According to the above-described embodiment, the concentrated water C having increased chloride ion concentration and electrical conductivity is introduced into the seawater electrolysis device 10 . In addition, since iridium oxide is contained in the coating material of the anode A, the current density on the surface of the electrode 30 can be set in the range of 20A/dm ² to 60A/dm ² , preferably 20A/dm ² to 50A/dm. ² , so that the concentration of hypochlorous acid contained in the generated electrolytically treated water E can be increased. That is, by increasing the amount of hypochlorous acid generated per unit area of the electrode, the area of the electrode can be reduced and the device can be miniaturized.

In addition, since the concentration of chloride ions in the seawater near the estuary and in the bay is thinner than normal seawater, and the conductivity is also low, the stability of the operation may become a problem due to abnormal wear of the electrodes. However, by using the concentrated water C leads to the seawater electrolysis device 10, and the concentration of chloride ions and electrical conductivity can be increased, so that the stabilization of treatment performance can be achieved.

In addition, since the hydrogen gas that has increased is degassed by the hydrogen separator 90 , the hydrogen gas does not pass through the storage tank 50 and damage the second pump 72 and piping at the subsequent stage.

In addition, by providing the circulation unit 80 , scale components such as manganese, magnesium, and calcium generated during electrolysis are introduced into the electrolytic cell main body 20 together with the electrolytically treated water E. By reintroducing the electrolytically treated water E containing scale components into the electrolytic cell main body 20 in this way, the adhesion of scale to the surface of the electrode 30 can be prevented by utilizing the seed crystal effect of the scale components. That is, since the scale component becomes a seed crystal, and the newly generated scale adheres to the seed crystal, precipitation of the scale on the surface of the electrode 30 can be avoided. In this way, the durability of the electrode 30 can be improved and the reduction in chlorine generation efficiency can be suppressed.

Moreover, when the current density on the surface of the electrode 30 is too high, for example, exceeding 60 A/dm ² , the amount of scale generated in the anode A and cathode K will exceed the effective range of the hydrogen cleaning effect. In view of this, in this embodiment, the upper limit of the current density is set to 60A/dm ² , and hydrogen can be used to effectively exhibit the cleaning effect, which can effectively prevent the anode A and cathode K from adhering to the scale. In addition, when the upper limit of the current density is set to 50 A/dm ² , the cleaning effect of hydrogen can be more effectively exhibited, so that the adhesion of scale can be effectively prevented.
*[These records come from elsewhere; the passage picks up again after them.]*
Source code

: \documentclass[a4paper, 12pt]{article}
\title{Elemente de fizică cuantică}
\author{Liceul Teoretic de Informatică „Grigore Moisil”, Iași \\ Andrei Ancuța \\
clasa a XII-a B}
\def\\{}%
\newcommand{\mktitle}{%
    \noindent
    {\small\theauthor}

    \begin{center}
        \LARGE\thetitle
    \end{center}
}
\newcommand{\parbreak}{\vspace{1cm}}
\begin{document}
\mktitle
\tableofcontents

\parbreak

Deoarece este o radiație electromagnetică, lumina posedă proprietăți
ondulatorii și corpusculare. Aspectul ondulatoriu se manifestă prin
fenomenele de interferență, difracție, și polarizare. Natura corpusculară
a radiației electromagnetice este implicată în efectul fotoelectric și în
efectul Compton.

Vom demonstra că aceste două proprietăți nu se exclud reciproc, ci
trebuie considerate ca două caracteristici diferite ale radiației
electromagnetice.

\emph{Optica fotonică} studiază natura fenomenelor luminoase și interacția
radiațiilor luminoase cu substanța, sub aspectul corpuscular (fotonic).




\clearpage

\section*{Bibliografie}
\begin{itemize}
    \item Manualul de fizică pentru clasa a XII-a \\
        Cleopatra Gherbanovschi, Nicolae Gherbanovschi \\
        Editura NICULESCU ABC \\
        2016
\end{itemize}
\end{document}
As such, in this embodiment, since iridium oxide is contained in the coating material of the anode A, the current density on the surface of the electrode 30 is set in the range of 20A/dm ² to 60A/dm ² , preferably 20A /dm ² ~50A/dm ² , so the cleaning effect of hydrogen can be effectively obtained. In this way, adhesion of scales to the electrode 30 can be prevented, so that the durability of the electrode 30 can be improved and the reduction in chlorine generation efficiency can be suppressed.

Therefore, in addition to improving the maintainability of the seawater electrolysis device 10, the high chlorine generation efficiency can be used to reduce the number of electrodes 30, thereby making it possible to reduce the size of the device.
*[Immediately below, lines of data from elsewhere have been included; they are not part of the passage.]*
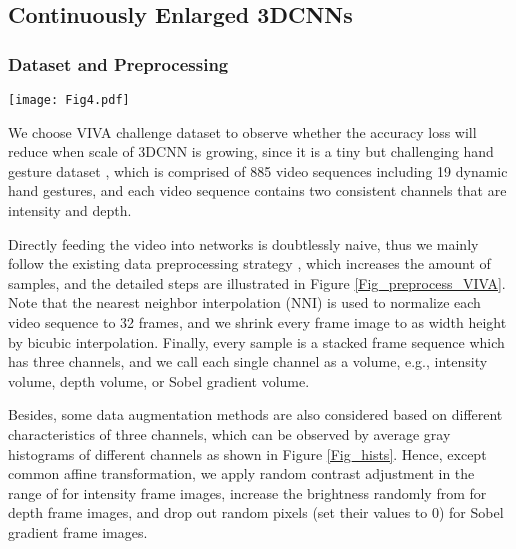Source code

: \documentclass[a4paper,fleqn]{cas-dc}
\begin{document}
\subsection{Continuously Enlarged 3DCNNs}

\subsubsection{Dataset and Preprocessing}\quad

\begin{figure*}
\centering
\texttt{[image: Fig4.pdf]}
\caption{\textbf{Data preprocessing for VIVA challenge dataset.} Note that not all samples can be processed in Step c because a minority of dynamic gestures do not have characteristic of time symmetry. All the frame images shown here are from the video with the serial number ``02\_01\_03'' in original dataset.}
\label{Fig_preprocess_VIVA}
\end{figure*}

We choose VIVA challenge dataset to observe whether the accuracy loss will reduce when scale of 3DCNN is growing, since it is a tiny but challenging hand gesture dataset \citep{Ohn-Bar_2014_VIVA,Molchanov_2015_3DCNN_1}, which is comprised of 885 video sequences including 19 dynamic hand gestures, and each video sequence contains two consistent channels that are intensity and depth.

Directly feeding the video into networks is doubtlessly naive, thus we mainly follow the existing data preprocessing strategy \citep{Molchanov_2015_3DCNN_1}, which increases the amount of samples, and the detailed steps are illustrated in Figure \ref{Fig_preprocess_VIVA}. Note that the nearest neighbor interpolation (NNI) \citep{Molchanov_2015_3DCNN_1} is used to normalize each video sequence to 32 frames, and we shrink every frame image to  as width  height by bicubic interpolation. Finally, every sample is a stacked frame sequence which has three channels, and we call each single channel as a volume, e.g., intensity volume, depth volume, or Sobel gradient volume.

Besides, some data augmentation methods are also considered based on different characteristics of three channels, which can be observed by average gray histograms of different channels as shown in Figure \ref{Fig_hists}. Hence, except common affine transformation, we apply random contrast adjustment in the range of  for intensity frame images, increase the brightness randomly from  for depth frame images, and drop out random  pixels (set their values to 0) for Sobel gradient frame images.
\end{document}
Furthermore, in the above-mentioned embodiment, the example in which the bipolar electrode plate 31 is used as the electrode 30 has been described, but for example, the anode plate 32 and the cathode plate 33 may be disposed opposite to each other without using the bipolar electrode plate 31 An electric current is supplied to the seawater W between these anode plates 32 and cathode plates 33 . In addition, these anode plates 32 and cathode plates 33 may be arranged alternately, and electric current may be passed to the seawater W between the anode plates 32 and cathode plates 33 that face each other adjacently.
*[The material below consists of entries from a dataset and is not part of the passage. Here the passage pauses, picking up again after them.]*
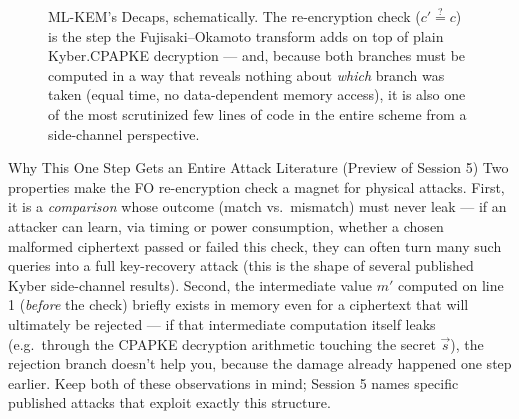 \begin{figure}[h]
\centering
{}
\caption{ML-KEM's Decaps, schematically. The re-encryption check ($c' \overset{?}{=} c$) is the step the Fujisaki--Okamoto transform adds on top of plain Kyber.CPAPKE decryption --- and, because both branches must be computed in a way that reveals nothing about \emph{which} branch was taken (equal time, no data-dependent memory access), it is also one of the most scrutinized few lines of code in the entire scheme from a side-channel perspective.}
\label{fig:fo-transform}
\end{figure}

\begin{previewbox}{Why This One Step Gets an Entire Attack Literature (Preview of Session 5)}
Two properties make the FO re-encryption check a magnet for physical attacks. First, it is a \emph{comparison} whose outcome (match vs.\ mismatch) must never leak --- if an attacker can learn, via timing or power consumption, whether a chosen malformed ciphertext passed or failed this check, they can often turn many such queries into a full key-recovery attack (this is the shape of several published Kyber side-channel results). Second, the intermediate value $m'$ computed on line 1 (\emph{before} the check) briefly exists in memory even for a ciphertext that will ultimately be rejected --- if that intermediate computation itself leaks (e.g.\ through the CPAPKE decryption arithmetic touching the secret $\vec s$), the rejection branch doesn't help you, because the damage already happened one step earlier. Keep both of these observations in mind; Session 5 names specific published attacks that exploit exactly this structure.
\end{previewbox}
In addition, although the bipolar electrode plate 31 is arranged so that the anode A faces the liquid inlet side and the cathode K faces the liquid outlet side in the above-mentioned embodiment, it may be arranged so that the anode A faces the liquid outlet side and the cathode K faces the liquid inlet side. .

In addition, although in this embodiment, the desalination device 65 using the RO membrane is used as the mechanism for concentrating the seawater W to generate the concentrated water C, the mechanism for generating the concentrated water C is not limited to this, and for example, a A method of concentrating seawater W by distillation.

In addition, the method for separating hydrogen gas from the electrolytically treated water E mixed with hydrogen gas is not limited to the hydrogen separation device 90 using the spray nozzle 94 described in this embodiment, as long as the gas-liquid mixed fluid can be separated into For gas and liquid, a gas-liquid separation device using, for example, a centrifugal separator or the like can also be used.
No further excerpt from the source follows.